All Wi-Fi networks have an architecture that is specifically designed to support a network where all decision-making is distributed across the network's stations (i.e. the components, which may be mobile, portable, or stationary, that connects to the wireless medium). The building blocks of all Wi-Fi networks include:

• Support of all station (computer, printers, scanners, etc.) services including authentication, de-authentication, privacy, and delivery of the data (MAC service data unit).

• Basic Service Set (BSS), a set of stations (e.g. computing devices) that communicate with one another. When all the stations in the BSS communicate directly with each other and there is no connection to a wired network, the BSS is called an "Independent BSS" (IBSS), although it is more commonly known as an "ad hoc network" (i.e. it is typically a short-lived network with a small number of stations in direct communication range). When a BSS includes an access point (AP), the BSS is no longer independent and is called an "infrastructure BSS" or simply "BSS." In an infrastructure BSS, all computing devices (stations) communicate with the AP. The AP provides both the connection to the wired LAN (if there is one) and the local relay function within the BSS.

• Extended Service Set (ESS), a set of Infrastructure BSSs, where the APs communicate among themselves to forward traffic from one BSS to another. The APs perform this communication via what is referred to as a Distribution System (DS).

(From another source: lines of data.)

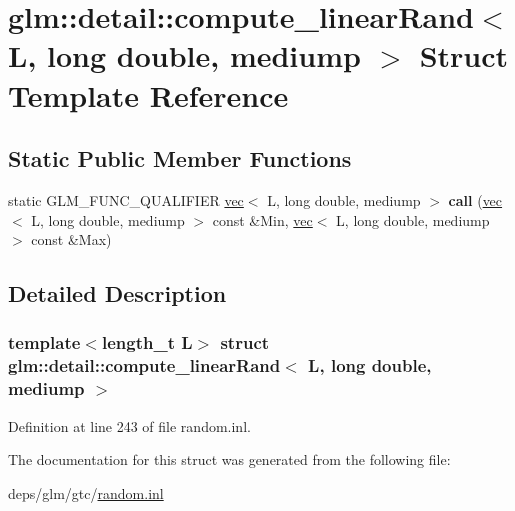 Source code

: \hypertarget{structglm_1_1detail_1_1compute__linearRand_3_01L_00_01long_01double_00_01mediump_01_4}{}\section{glm\+:\+:detail\+:\+:compute\+\_\+linear\+Rand$<$ L, long double, mediump $>$ Struct Template Reference}
\label{structglm_1_1detail_1_1compute__linearRand_3_01L_00_01long_01double_00_01mediump_01_4}
\subsection*{Static Public Member Functions}
\begin{DoxyCompactItemize}
\item 
\mbox{\label{structglm_1_1detail_1_1compute__linearRand_3_01L_00_01long_01double_00_01mediump_01_4_af3facb866b39fbe85c77a532d3ea9d59}} 
static G\+L\+M\+\_\+\+F\+U\+N\+C\+\_\+\+Q\+U\+A\+L\+I\+F\+I\+ER \hyperlink{structglm_1_1vec}{vec}$<$ L, long double, mediump $>$ {\bfseries call} (\hyperlink{structglm_1_1vec}{vec}$<$ L, long double, mediump $>$ const \&Min, \hyperlink{structglm_1_1vec}{vec}$<$ L, long double, mediump $>$ const \&Max)
\end{DoxyCompactItemize}


\subsection{Detailed Description}
\subsubsection*{template$<$length\+\_\+t L$>$\newline
struct glm\+::detail\+::compute\+\_\+linear\+Rand$<$ L, long double, mediump $>$}



Definition at line 243 of file random.\+inl.



The documentation for this struct was generated from the following file\+:\begin{DoxyCompactItemize}
\item 
deps/glm/gtc/\hyperlink{random_8inl}{random.\+inl}\end{DoxyCompactItemize}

The DS is the backbone of the WLAN and may be constructed of either wired or wireless networks.

(See Fig. 7.7 for a visual explanation of each of the above-referenced Basic Service Sets.)

As explained in previous chapters, the original 802.11 standard defines the OSI's (Open System Interconnection) Data Link Layer's MAC (Medium Access Control) sublayer and PHY (Physical) Layer. And, to date, all of the ensuing amendments and supplemental standards either enhance the original MAC for QoS (Quality of Service) and security, or extends the original PHY for high-speed data transmission.

The design of 802.11's MAC interface means it is compatible with 802.3 networks. But the 802.11 MAC offers many other functions as well, including:

• Providing a reliable delivery mechanism for user data over wireless media, which is achieved through a frame exchange protocol at the MAC level.

• Controlling access of the shared wireless media via two different access mechanisms: the contention-based mechanism, called the distributed coordination function (DCF), and a centrally controlled access mechanism, called the point coordination function (PCF).

• Protecting the data it delivers, which is done through a privacy service, called Wired Equivalent Privacy (WEP) that encrypts the data sent over the wireless medium.

Furthermore, Physical Layer dependent parameters (like timing intervals and backoff slots) are also modeled in the MAC.

As applications using the 802.11 specifications broaden, e.g. HotSpots, integration into 2.5G and 3G cellular phone devices, support for streaming media, and more, a different implementation focus will be needed. All 802.11 implementations are comprised of four key components: the PHY, the MAC (both are normally delivered via a silicon chip), the Distribution Services, and the Management Services (the latter two are software components that enable 802.11 Access Points and Gateways to be created). And while all implementations of 802.11 require a MAC and PHY to operate, Management Services and Distribution Services are only required in certain applications. For instance:

The MAC and PHY components implement the 802.11 standards for MAC and PHY.

The Distribution Services provide the functionality to enable communication with a wired and wireless infrastructure via routing of frames that provide scalable, reliable and secure networks.

The Management Services provide the ability to manage a large-scale wireless infrastructure, to monitor performance, to determine the best method to tune network performance, and to modify operational parameters such as security and Quality of Service.